The expected output is exactly the lines below, starting at the line with "### Read Concern" and ending at the line with "### Write Concern", both included; no other line belongs in it.

Records drawn from a dataset:
┌──

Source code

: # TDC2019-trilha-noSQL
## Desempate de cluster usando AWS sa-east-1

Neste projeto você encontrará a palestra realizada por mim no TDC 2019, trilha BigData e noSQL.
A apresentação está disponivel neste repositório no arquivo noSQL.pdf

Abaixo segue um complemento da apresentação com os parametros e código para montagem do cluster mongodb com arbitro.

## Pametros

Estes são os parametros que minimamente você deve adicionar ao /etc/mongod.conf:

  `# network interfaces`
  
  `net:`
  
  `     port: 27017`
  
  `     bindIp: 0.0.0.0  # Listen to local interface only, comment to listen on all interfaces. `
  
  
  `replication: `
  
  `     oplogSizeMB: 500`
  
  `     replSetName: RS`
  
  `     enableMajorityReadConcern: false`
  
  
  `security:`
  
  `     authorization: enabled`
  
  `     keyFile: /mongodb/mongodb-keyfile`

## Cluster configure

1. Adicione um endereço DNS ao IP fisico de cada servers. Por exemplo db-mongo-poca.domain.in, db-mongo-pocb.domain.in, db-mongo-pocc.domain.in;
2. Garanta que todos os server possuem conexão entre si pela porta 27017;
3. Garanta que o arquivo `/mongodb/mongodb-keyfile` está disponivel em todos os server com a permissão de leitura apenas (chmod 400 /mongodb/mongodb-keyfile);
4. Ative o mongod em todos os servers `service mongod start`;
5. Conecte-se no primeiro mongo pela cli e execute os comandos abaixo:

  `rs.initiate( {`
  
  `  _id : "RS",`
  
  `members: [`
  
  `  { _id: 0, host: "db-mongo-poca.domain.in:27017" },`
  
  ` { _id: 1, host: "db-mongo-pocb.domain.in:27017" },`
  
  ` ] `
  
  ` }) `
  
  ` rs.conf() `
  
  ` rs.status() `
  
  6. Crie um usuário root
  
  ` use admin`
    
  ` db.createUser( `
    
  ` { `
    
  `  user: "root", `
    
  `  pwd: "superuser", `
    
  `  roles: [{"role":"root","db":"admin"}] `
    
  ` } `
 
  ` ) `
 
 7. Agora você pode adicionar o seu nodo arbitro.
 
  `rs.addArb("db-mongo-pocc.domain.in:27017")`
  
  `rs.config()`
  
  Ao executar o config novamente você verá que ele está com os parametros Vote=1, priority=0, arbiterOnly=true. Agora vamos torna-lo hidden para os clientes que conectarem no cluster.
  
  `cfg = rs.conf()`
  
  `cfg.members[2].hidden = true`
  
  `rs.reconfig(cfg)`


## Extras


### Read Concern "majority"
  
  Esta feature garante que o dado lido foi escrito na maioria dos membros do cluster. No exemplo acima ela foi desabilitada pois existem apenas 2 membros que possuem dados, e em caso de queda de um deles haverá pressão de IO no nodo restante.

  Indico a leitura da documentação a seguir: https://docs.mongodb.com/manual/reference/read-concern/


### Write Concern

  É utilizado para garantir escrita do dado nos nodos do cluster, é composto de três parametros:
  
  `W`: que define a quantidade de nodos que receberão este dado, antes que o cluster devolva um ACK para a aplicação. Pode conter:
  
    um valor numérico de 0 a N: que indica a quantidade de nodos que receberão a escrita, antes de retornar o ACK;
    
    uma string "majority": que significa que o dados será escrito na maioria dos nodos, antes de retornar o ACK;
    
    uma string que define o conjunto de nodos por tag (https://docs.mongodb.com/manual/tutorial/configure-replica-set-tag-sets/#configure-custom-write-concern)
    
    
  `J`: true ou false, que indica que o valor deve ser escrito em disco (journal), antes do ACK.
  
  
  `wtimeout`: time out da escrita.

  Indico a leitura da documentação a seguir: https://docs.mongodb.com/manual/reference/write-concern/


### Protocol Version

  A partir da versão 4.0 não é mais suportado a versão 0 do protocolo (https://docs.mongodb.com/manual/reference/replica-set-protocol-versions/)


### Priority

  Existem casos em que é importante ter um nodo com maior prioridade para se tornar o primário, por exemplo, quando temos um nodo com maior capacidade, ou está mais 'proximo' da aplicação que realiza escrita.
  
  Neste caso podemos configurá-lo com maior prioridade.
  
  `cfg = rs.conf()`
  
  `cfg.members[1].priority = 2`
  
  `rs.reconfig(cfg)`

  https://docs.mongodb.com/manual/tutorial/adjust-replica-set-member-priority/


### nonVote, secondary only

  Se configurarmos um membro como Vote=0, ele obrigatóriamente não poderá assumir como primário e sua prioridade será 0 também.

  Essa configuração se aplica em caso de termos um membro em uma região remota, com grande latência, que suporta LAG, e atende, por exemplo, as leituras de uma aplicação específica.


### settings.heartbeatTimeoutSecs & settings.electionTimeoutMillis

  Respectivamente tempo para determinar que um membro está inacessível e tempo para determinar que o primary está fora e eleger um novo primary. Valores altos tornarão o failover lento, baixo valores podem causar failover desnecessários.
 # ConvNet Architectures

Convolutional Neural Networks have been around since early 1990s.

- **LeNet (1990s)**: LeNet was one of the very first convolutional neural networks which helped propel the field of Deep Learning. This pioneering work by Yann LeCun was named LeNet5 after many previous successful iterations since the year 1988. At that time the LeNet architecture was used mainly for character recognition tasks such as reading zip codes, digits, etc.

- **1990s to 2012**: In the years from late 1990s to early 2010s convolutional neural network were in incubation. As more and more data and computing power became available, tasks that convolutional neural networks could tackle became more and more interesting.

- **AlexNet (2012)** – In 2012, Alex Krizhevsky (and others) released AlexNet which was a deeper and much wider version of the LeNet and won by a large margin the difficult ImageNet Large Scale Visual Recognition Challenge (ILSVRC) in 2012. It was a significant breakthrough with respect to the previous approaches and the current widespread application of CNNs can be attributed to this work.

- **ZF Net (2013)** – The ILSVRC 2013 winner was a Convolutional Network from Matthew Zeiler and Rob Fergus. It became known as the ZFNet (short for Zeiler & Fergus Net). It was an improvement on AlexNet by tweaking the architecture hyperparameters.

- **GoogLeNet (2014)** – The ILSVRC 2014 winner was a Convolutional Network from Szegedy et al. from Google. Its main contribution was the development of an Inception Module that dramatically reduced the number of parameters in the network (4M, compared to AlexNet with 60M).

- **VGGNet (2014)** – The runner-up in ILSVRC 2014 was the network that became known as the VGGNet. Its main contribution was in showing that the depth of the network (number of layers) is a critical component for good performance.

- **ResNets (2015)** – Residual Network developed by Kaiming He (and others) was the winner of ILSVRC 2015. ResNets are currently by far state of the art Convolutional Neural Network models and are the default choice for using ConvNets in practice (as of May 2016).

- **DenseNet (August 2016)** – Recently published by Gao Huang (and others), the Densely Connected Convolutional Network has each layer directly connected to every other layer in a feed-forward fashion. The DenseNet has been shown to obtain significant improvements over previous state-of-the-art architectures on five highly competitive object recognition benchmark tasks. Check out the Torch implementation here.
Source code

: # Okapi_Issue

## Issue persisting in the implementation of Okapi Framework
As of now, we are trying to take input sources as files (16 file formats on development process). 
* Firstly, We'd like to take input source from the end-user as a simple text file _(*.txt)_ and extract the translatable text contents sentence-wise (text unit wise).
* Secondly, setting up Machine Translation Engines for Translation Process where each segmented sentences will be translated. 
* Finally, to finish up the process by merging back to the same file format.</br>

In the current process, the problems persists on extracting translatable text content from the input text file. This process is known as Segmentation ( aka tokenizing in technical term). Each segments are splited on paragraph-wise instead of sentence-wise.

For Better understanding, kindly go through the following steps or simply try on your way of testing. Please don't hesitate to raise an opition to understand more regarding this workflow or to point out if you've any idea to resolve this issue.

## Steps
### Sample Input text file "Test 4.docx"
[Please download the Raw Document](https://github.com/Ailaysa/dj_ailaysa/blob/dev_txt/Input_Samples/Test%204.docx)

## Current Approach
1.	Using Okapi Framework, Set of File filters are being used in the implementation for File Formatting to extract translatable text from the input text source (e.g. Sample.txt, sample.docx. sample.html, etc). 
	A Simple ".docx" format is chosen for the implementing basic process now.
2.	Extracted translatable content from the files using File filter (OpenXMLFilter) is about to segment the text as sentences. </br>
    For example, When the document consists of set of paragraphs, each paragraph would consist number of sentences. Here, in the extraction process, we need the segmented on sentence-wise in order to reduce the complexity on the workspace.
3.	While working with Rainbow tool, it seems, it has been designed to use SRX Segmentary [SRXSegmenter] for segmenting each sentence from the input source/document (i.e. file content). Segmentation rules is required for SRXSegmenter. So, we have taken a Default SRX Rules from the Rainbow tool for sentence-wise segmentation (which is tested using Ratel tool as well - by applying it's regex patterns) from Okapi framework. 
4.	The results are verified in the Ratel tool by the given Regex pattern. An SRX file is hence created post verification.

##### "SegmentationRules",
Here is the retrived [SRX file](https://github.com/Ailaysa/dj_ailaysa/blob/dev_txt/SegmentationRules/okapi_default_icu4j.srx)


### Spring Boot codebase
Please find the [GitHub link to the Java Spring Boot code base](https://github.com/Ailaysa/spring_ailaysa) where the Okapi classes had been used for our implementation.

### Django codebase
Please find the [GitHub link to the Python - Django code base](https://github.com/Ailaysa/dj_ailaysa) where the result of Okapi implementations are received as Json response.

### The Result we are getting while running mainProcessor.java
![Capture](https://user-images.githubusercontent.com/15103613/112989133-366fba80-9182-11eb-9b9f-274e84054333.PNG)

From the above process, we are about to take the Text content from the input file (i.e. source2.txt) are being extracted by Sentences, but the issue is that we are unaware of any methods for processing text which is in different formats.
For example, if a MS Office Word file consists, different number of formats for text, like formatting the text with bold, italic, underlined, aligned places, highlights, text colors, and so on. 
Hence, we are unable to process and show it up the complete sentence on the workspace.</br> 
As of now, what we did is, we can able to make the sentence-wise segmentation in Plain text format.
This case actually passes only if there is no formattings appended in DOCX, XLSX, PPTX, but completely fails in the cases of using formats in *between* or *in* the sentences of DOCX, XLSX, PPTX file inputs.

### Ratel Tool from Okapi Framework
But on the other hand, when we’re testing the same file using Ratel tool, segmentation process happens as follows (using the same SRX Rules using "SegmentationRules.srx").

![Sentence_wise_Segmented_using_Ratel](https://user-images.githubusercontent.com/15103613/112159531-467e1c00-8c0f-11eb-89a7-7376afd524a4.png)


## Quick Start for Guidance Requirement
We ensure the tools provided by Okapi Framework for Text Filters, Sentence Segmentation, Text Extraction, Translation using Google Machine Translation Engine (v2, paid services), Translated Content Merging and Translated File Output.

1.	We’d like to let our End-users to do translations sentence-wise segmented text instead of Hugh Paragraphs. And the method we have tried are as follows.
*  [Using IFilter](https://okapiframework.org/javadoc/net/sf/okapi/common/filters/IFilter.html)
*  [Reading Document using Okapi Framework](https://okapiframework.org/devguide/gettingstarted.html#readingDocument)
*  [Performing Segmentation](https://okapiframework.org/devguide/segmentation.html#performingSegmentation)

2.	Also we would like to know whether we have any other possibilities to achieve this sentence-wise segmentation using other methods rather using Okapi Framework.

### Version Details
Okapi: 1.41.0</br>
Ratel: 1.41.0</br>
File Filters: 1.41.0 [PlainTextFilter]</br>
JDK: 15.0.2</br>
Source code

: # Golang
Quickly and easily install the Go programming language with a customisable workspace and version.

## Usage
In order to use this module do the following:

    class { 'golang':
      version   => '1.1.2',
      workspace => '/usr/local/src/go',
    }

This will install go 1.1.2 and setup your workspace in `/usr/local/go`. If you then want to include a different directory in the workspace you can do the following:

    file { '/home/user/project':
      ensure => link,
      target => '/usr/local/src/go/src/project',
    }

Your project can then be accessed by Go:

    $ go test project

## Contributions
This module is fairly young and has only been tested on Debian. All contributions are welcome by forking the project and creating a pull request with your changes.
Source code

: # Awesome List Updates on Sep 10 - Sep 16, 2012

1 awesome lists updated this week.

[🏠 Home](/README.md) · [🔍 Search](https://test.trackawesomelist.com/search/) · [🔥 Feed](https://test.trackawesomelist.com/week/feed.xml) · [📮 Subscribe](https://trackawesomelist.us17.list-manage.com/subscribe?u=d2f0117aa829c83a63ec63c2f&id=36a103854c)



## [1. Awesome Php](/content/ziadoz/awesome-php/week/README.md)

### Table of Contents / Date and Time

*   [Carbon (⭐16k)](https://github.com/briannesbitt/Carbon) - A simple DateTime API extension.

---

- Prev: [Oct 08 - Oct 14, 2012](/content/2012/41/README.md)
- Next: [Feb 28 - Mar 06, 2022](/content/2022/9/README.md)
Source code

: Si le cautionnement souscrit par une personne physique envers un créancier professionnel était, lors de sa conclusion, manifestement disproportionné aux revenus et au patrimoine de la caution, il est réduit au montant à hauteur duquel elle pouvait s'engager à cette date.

└──

> [Expected answer]:
### Read Concern "majority"
  
  Esta feature garante que o dado lido foi escrito na maioria dos membros do cluster. No exemplo acima ela foi desabilitada pois existem apenas 2 membros que possuem dados, e em caso de queda de um deles haverá pressão de IO no nodo restante.

  Indico a leitura da documentação a seguir: https://docs.mongodb.com/manual/reference/read-concern/


### Write Concern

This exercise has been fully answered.